PHOENIX —(AP)— Indian tribes and federal agencies won a major but partial victory in an Arizona Supreme Court ruling that reservations and some federal sites are entitled to extra protection from neighbors' pumping of groundwater.

The right to have pumping stopped or reduced is conditioned on several factors, and case-by-case decisions still must be made for individual reservations and some types of federal property, the court said in a unanimous opinion late last month.

For that reason, the court rejected a request by tribes that it prohibit pumping that is depleting water beneath reservations.

The extra protection for so-called "federal reserved water rights" breaks new ground and may disrupt long-held assumptions that have influenced the development of the state and its water management, the ruling said.

However, a comprehensive settlement of water-right disputes must take into account the rights of reservations and other federal lands to the water they need for their purposes, the court said.

The ruling is important for Indian tribes and the federal government. It also impacts farmers, mines, cities and others who pump groundwater from land adjacent to the reservations and certain federal property such as parks, monuments, military bases, national forests and wildlife preserves.

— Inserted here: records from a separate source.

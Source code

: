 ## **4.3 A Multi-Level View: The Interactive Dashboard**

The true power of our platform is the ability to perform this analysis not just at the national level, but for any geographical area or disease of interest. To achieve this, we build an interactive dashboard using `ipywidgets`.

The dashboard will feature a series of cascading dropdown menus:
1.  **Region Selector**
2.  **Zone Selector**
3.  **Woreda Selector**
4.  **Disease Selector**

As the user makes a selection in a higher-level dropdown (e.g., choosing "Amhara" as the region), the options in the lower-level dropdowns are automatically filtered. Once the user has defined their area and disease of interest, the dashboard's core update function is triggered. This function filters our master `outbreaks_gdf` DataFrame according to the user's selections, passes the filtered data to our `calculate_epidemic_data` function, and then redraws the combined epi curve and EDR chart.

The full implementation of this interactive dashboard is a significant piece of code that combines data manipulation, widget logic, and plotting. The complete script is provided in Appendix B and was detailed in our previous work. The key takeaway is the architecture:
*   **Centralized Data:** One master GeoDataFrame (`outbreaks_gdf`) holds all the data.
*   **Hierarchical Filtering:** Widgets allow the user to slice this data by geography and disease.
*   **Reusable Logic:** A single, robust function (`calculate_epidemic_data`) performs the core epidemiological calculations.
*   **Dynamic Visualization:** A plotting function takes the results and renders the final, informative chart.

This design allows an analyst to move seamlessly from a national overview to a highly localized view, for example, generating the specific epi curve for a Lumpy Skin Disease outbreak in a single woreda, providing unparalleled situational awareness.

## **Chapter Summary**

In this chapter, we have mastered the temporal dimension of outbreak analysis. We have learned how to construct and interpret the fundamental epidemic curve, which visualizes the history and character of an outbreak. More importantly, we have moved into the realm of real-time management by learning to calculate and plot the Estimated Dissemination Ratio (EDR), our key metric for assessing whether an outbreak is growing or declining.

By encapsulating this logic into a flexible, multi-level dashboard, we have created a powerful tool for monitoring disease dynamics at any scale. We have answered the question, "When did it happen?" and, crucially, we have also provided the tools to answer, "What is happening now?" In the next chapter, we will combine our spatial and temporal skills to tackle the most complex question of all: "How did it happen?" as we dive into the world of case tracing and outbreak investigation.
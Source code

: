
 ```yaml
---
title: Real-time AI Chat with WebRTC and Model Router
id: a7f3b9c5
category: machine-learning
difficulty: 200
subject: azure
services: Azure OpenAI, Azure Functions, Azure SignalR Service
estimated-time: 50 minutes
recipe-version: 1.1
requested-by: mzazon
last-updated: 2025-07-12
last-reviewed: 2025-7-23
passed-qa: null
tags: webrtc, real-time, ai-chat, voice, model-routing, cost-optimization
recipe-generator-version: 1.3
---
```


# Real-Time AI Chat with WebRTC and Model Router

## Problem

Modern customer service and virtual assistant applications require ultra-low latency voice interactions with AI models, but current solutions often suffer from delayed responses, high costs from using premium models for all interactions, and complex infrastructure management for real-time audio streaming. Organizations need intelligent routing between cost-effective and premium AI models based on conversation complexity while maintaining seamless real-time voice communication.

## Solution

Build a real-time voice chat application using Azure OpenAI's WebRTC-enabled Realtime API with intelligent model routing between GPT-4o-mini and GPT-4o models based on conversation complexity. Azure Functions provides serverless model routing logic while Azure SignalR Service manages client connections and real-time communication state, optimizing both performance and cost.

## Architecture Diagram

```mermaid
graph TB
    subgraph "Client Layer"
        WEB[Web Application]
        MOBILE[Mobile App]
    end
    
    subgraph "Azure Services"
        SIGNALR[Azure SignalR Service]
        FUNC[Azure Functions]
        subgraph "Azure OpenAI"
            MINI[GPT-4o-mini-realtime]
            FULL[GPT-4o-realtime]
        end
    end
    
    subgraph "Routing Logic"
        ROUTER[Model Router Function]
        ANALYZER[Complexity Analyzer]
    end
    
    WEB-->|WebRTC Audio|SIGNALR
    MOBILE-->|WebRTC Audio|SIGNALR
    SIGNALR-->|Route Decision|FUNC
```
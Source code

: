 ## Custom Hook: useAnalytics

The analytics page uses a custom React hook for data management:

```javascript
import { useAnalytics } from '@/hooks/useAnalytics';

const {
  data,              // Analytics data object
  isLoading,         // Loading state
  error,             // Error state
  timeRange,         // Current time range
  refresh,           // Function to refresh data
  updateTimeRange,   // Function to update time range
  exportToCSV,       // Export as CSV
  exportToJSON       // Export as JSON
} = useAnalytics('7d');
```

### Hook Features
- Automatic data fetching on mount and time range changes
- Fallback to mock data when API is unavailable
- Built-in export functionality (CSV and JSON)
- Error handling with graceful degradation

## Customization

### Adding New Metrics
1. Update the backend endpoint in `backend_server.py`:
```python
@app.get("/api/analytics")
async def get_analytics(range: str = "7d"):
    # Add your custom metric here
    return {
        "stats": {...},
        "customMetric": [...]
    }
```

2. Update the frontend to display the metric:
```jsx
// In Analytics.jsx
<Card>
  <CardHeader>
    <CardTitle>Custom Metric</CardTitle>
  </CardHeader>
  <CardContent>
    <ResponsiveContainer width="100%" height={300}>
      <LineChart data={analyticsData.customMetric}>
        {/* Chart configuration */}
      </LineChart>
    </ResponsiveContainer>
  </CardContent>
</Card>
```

As a practical matter, mining industry lawyer Lauren J. Caster said, ``we don't really know how important this decision is until we find out in fact whether a specific reservation has a reserve right to groundwater and, if it does, what protection is warranted under those circumstances.

``Then you have to assess the impact on neighboring landowners,'' Caster added.

The ruling came in a complex series of lawsuits over water rights to the Gila and Little Colorado river systems, which include a large part of the surface waters of Arizona.

The specific issues decided by the case were whether water rights for reservations and other federal lands extend to groundwater, not just rivers or other surface water, and whether they are entitled to greater protection from groundwater pumping under adjacent land than are other property owners.

Federal law and court rulings have not explicitly answered those questions, but U.S. Supreme Court decisions ``provide guideposts toward our holding that such a right exists,'' Court of Appeals Judge Noel Fidel wrote in the opinion.

Those rulings indicate that if the federal government decided to create the reservations and federal areas and to reserve water for them, ``it must have intended that reservation of water to come from whatever particular sources each reservation has at hand,'' Fidel wrote. ``The significant question ... is not whether the water runs above or below the ground but whether it is necessary to accomplish the purpose of the reservation.''

Attorneys for several tribes in the litigation could not be reached, but a lawyer for the city of Phoenix said the ruling would have ``great impact'' on settlement negotiations.

The ruling generally strengthens tribes' negotiating positions, but cities, mines and others on the other side may became intransigent to see how they fare in the case-by-case litigation over a particular area's rights, said M. James Callahan.

``It's a big step. Whether or not it will lead to resolution remains to be seen,'' Callahan said.

Fidel and two other Court of Appeals judges decided the case with two Supreme Court justices because three Supreme Court justices excused themselves from the case. The excused justices or their previous law firms were involved in the water-rights cases.